After dinner and a soothing sauna we collapsed in our bunks: tired but happy that we’d not made a complete hash of skiing and that we’d been more than warm enough. 

The second day was all about getting used to skiing in deeper powder snow and moving through the forest, crossing snow covered streams and dealing with steeper terrain. We skied until about 3pm and then headed back to the cabin to organise our gear (sleds!) for day 3.

Fetching wood

We woke early on day 3 and pulled our sleds down to the minibuses that would take us to Fulufjället national park. We each had a sled loaded with food, tent, sleeping matts/bags etc. Everything required to spend 50+ hours in the cold and snow.

Skiing with the sleds was not too challenging on the flat, but as the gradient and headwinds increased, we began to strain and slip, fighting our way up to a plateau. After a couple of hours Thomas made the call that we would drop back down below the tree line and setup camp on the leeward side of an escarpment. Immediately we were out of the wind the going became easier and we spent a couple of hours unloading sleds, pitching tents and digging trenches between the tents, allowing us to move around the camp without putting on our skis.

Skiing with sleds

With temperature around -10 degrees centigrade even mundane tasks became a challenge, with management of gear and humidity paramount. Our sleeping bags (rated to -30) kept us snug and warm but we slept fitfully, worrying that our boots would be frozen solid, or that we’d have to heed the call of nature during the night!

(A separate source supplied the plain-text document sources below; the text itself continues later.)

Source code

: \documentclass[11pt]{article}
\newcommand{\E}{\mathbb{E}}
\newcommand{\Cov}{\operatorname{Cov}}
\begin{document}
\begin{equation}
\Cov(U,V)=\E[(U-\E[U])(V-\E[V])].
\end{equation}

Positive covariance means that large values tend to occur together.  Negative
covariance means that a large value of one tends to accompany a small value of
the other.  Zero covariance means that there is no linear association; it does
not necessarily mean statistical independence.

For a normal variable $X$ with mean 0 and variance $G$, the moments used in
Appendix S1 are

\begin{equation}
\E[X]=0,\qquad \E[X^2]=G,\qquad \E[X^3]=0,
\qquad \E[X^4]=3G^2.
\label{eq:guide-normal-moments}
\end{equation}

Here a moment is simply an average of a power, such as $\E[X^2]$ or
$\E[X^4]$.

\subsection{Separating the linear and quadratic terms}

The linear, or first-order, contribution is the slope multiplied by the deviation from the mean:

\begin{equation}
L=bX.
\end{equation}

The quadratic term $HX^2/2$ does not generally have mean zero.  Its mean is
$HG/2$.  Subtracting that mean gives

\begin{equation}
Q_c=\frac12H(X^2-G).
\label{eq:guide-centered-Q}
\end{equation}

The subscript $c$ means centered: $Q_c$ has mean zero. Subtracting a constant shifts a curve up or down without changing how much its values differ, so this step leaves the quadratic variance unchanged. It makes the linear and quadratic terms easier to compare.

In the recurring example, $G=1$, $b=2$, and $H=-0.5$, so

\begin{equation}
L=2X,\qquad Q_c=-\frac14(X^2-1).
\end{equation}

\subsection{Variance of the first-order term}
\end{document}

We awoke to absolute silence, with the sun just peeking above the horizon, and a dusting of snow on our tents. The wind had dropped and the conditions looked good for another attempt at reaching the plateau – this time without sleds to slow us down, or a headwind.

Frosty morning camp

Once up on the plateau we took a break for lunch and then followed the Kungsleden trail for a few kilometres, before circling back to our camp. On our return we took the opportunity to peek into some snow caves that were being dug by students of the mountain school. After 4+ hours of digging the students had a nice cosy snow hole to sleep in.

On the plateau

Our second night under canvas was uneventful — perhaps due to tiredness, or just feeling more relaxed I slept well, was more than warm enough and woke to another beautiful morning. We spent a couple of hours making breakfast and lunch and then striking camp and repacking our sleds, before skiing back down to the minibuses and civilisation. High-fives all around, we’d survived!

Sunrise over the camp

Our last night back in the cabin was accompanied by a long leisurely sauna, swapped tales of daring-do, games and a dram or two of whiskey… Perfect to unwind and prepare for our return to the trials of daily life.